DATA RECORDS Start Marker
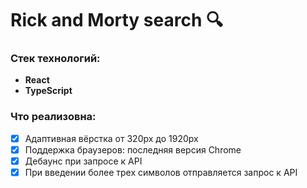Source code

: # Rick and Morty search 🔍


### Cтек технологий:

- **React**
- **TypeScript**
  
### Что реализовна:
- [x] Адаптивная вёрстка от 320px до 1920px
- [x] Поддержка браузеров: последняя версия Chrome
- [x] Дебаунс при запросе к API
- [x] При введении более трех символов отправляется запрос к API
DATA RECORDS End Marker
DATA RECORDS Start Marker
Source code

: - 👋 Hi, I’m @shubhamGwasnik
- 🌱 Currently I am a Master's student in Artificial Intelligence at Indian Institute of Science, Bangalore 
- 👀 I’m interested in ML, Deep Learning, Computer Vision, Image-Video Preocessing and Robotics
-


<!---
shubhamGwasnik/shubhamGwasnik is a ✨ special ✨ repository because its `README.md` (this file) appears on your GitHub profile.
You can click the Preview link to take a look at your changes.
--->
DATA RECORDS End Marker
DATA RECORDS Start Marker
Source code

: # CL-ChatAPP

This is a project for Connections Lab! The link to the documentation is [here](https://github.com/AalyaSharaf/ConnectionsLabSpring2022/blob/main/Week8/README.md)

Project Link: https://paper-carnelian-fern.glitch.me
DATA RECORDS End Marker
### REQUIRED WORK:
Only lines with the word "shubhamGwasnik" are needed. Copy them from the preceding records.

### RESPONSE:
: - 👋 Hi, I’m @shubhamGwasnik
shubhamGwasnik/shubhamGwasnik is a ✨ special ✨ repository because its `README.md` (this file) appears on your GitHub profile.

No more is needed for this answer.